Riding With Brighton(35)



I cock my head at him, trying to understand if it’s really possible that he’s this damn perfect. “You’re a charmer. Everyone we’ve come across today absolutely loves you. You make everyone feel exactly like I’m feeling right now, huh?”

“I’m not a charmer.” His tone is defensive. “I mean, I might be charming, but it’s not an act. All those people who absolutely love me… I love them too.”

“I didn’t mean it as an insult. You just give so much of yourself to everyone. And you say the right things.”

“That shit I just said to you… I don’t just spew stuff like that to everyone.”

“No?”

“Absolutely not.”

“What about the communicating mouths? You say that to all the boys you kiss?”

He laughs and it’s a relief. Unlike him, I keep saying all kinds of stupid shit today that’s just wrong, and that could have been one of them. “No.”

“No?”

“I’ve never shared my communicating mouths theory with anyone but you.”

Heart sinking—that’s a legit term too. Obviously, I was hoping he was gonna say something else.

“And honestly,” he adds, “I thought we communicated pretty damn well.” He gives me a crooked smile, like an exclamation point at the end of his perfect sentence.

“Yeah?”

“Maybe the best communication I’ve ever had.”

“There you go again, saying all the right things.”

“I guess I am pretty smooth,” he tells me with a laugh.

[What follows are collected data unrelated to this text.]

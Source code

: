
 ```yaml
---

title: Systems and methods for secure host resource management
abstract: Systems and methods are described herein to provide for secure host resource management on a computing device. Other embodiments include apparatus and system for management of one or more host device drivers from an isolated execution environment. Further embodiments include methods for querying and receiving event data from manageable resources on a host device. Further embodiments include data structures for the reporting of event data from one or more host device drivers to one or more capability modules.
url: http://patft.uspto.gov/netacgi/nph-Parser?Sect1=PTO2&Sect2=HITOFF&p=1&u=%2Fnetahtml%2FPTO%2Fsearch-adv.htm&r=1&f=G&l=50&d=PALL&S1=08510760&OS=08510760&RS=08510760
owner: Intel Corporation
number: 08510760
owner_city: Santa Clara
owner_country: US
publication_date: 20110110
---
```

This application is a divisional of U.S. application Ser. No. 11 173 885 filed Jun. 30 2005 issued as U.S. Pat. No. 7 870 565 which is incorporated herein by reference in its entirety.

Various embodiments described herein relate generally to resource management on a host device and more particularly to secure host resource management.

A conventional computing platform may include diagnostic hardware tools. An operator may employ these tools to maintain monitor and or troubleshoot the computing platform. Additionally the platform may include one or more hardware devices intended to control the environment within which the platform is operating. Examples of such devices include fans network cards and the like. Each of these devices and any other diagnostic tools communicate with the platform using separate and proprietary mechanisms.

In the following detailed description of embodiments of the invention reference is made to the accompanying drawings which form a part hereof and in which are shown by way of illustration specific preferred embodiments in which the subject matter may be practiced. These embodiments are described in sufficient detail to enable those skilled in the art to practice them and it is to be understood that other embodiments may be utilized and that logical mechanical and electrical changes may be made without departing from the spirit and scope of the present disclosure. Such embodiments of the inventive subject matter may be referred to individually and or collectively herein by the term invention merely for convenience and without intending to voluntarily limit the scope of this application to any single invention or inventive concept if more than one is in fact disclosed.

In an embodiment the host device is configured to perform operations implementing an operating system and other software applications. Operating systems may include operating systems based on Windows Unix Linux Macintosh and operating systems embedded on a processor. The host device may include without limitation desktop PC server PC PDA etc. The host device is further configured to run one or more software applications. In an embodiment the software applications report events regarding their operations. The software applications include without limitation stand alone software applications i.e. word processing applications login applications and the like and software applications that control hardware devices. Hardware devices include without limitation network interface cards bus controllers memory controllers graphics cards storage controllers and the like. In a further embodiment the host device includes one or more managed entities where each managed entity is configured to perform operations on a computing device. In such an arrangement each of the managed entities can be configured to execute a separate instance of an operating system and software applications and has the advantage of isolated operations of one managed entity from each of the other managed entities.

“Cooper should be taking notes.”

He’s still laughing, but then he turns serious. “Just so you know, it’s not bullshit. It’s the truth.”

“Good to know.”

So far with the totally sloppy frantic kiss and even the sweet small kiss, Brighton has been the one to initiate them, and I haven’t tried to change that because he made it clear he didn’t really want to go there with me until I had all my shit figured out. But I figure I deserve a reward for all my hard work, so I reach over and grab the chain on his swing and pull myself to him. I hold his face with my free hand, and he leans into me, grabbing on to both of my thighs, and that’s all the go-ahead I need.

My lips find his, and this time I savor the way they feel. I let my tongue explore the ridges of his lips and the texture of his tongue. I kiss him hard and soft, deep and on the surface. I kiss him with my lips and my teeth and my tongue. I kiss him every way I can think of because I don’t want there to be a way I haven’t kissed this man. I don’t want there to be a way he’s been kissed by someone else that I haven’t gotten to experience. I kiss him until my lips are raw. And even then, I don’t want to stop.

It’s him who eventually does it for me. Although, it seems like an effort based on how many times he backs off, then returns for just one more. “Are you trying to make a point?” he asks through his labored breath. He takes a hand off my leg to drag his sleeve over his lips, just like he did the first time.

“A point?”

“That there should be no maybes in a sentence where I’m talking about kissing you.”

“Are you saying I’m the official winner of the best communication award?”

“Maybe.” He smirks at me. “Or maybe that was just the quarterfinals and you’re gonna have to compete again.”

“I like a challenge. I’m extremely competitive.”

“Yeah, I’ve heard that about you.”

I laugh, but a giant yawn interrupts it.

“You gotta be exhausted, huh?” Brighton asks.

“It’s hard work trying to get you to kiss me.”

He smiles but says, “Seriously, you gotta be mentally drained. You want to go back to my place for a while? We can chill and watch a movie or something.”

“Hell yes. That sounds awesome.” Suddenly the idea of just sitting, losing myself in some made-up world, sounds like the cure to all the world’s problems. “Seriously, Brighton, you always say the perfect thing.”




AS I get in my truck, by myself, I don’t feel half as sure as I did with Brighton by my side. I whip my truck around and drive to Brighton’s house, which literally takes seconds, but still, as soon as it’s in park, I jump out of the cab like I’m running from myself. From the dumb jock asshole who, if given the chance to think about doing this by himself for too long, might turn into a kid who has the moment. Thoughts are whirling through my head, and I can’t stop them. What if Sadie tells everyone? How the hell am I gonna explain this? What kind of shit are my friends gonna say or do to me? How ashamed are my parents gonna be of me? I’m gay. Shit.

I’m running my hands over my face, totally spiraling, when I feel a big, warm set of hands grasp on to my wrists and pull them away. I open my eyes and see Brighton’s concerned face. “I’m not having the moment. I swear to God,” I tell him, and I silently pray I’m not lying.

“Seriously, you need to rest. Come on.”

As he walks me inside, I can feel it—how tired I really am. We head into the kitchen where his family is just sitting down to eat.

“Oh good, you boys are here. Come sit down,” his mom tells us.